外篇中的《天运》是《庄子》中“天”字号系列的第三篇,道体的运行以及人和道的关系是这一篇的主旨。
我们常说庄子的笔法是“寓言十九,重言十七,卮言日出,和以天倪”。其实,就文章与文章之间的内容来看,“重”也是一个普遍的现象。庄子之文常常回环相扣,迂曲而行,在重复中层层推进。对于篇章也是如此,一篇的前半部分常常承着上篇末的文意而下,浓笔勾画之后再翻出新意。
《天运》的前三段便是承着《天道》而来,着眼在“道”字上分层展开,这和《骈拇》、《马蹄》、《胠箧》的步步勾连是同样的。
《天运》的开头劈头盖脑砸下十六个问题,从天地、日月一直诘问到云、雨、风。

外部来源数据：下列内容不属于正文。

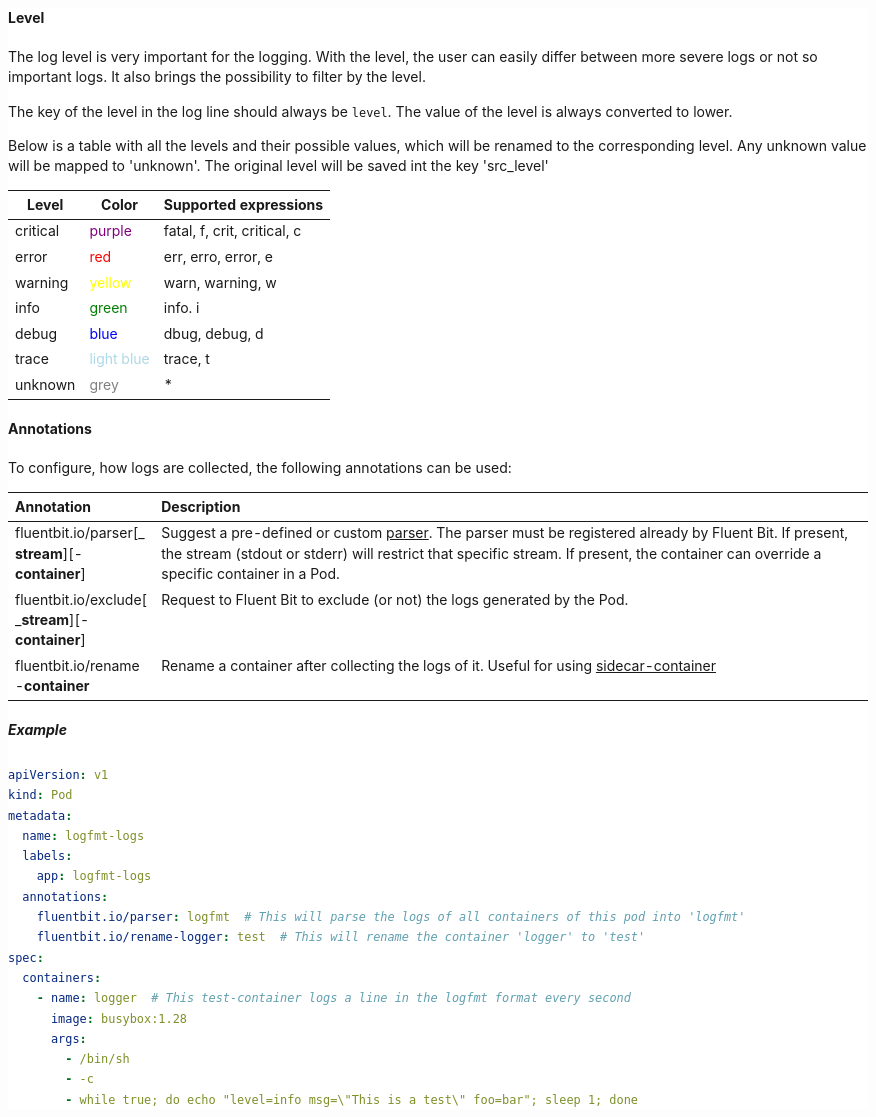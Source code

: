 #### Level
The log level is very important for the logging. With the level, the user can easily differ between more severe logs or not so important logs. It also brings the possibility to filter by the level.

The key of the level in the log line should always be `level`. The value of the level is always converted to lower.

Below is a table with all the levels and their possible values, which will be renamed to the corresponding level. Any unknown value will be mapped to 'unknown'. The original level will be saved int the key 'src_level'

| Level     | Color                                           | Supported expressions       |
| --------- | ----------------------------------------------- | --------------------------- |
| critical  | <span style="color:purple">purple</span>        | fatal, f, crit, critical, c |
| error     | <span style="color:red">red</span>              | err, erro, error, e         |
| warning   | <span style="color:yellow">yellow</span>        | warn, warning, w            |
| info      | <span style="color:green">green</span>          | info. i                     |
| debug     | <span style="color:blue">blue</span>            | dbug, debug, d              |
| trace     | <span style="color:lightblue">light blue</span> | trace, t                    |
| unknown   | <span style="color:grey">grey</span>            | *                           |


#### Annotations
To configure, how logs are collected, the following annotations can be used:

| Annotation | Description |
|:-------------------------------------------|:-------------|
| fluentbit.io/parser[_**stream**][-**container**]  | Suggest a pre-defined or custom [parser](#parser). The parser must be registered already by Fluent Bit. If present, the stream (stdout or stderr) will restrict that specific stream. If present, the container can override a specific container in a Pod. |
| fluentbit.io/exclude[_**stream**][-**container**] | Request to Fluent Bit to exclude (or not) the logs generated by the Pod. |
| fluentbit.io/rename-**container**             | Rename a container after collecting the logs of it. Useful for using [sidecar-container](#sidecar-container) |

##### Example
```yaml
apiVersion: v1
kind: Pod
metadata:
  name: logfmt-logs
  labels:
    app: logfmt-logs
  annotations:
    fluentbit.io/parser: logfmt  # This will parse the logs of all containers of this pod into 'logfmt'
    fluentbit.io/rename-logger: test  # This will rename the container 'logger' to 'test'
spec:
  containers:
    - name: logger  # This test-container logs a line in the logfmt format every second
      image: busybox:1.28
      args:
        - /bin/sh
        - -c
        - while true; do echo "level=info msg=\"This is a test\" foo=bar"; sleep 1; done

```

这十六个问题井然有序,一层问其状态:“天不停地在运转吗?地是静止不动的吗?日月出没往来,是在相互追逐吗?”一层问其主宰:“谁指挥着天运转?谁维持着地静止不动?谁又闲着无事推动着日月运行?”把古人在苍苍茫茫中感受到的无形力量全盘托出,跃然纸上。十六个问题摆出来,问者是谁,被问者又是谁,一概不知。翻开《天运》便遭遇这样汹涌而莫知所出的诘问,让读者措手不及,反躬自问,继而疑窦迭生。便在此时,巫咸现身了。说了一段貌似神秘的话,留下什么都没有解决的问题。其实,神秘玄奥并非故弄玄虚,言说无物也是理所必然。只因为一点:即“道”字说出口,便不是完整的道了。所以冥冥之中有“道”,字字都围绕着“道”,却不点透。注家刘凤苞说:“六极五常,不足尽道,而于天人感应之机最为切近。就此轻轻点逗,而道已在个中也。”又说:“一眼窥定道字,却故作疑阵,使人于言外领会。”这是说六极五常并不是道的全部,只是与天人关系切近的一部分,文中轻轻点到,“道”在其中已隐约可见了。人人都能从十六个问题背后窥见“道”的影子,庄子却只出谜而不戳破谜底,为的是让人摆脱不可信又有限的语言来领会无形无迹的“道”。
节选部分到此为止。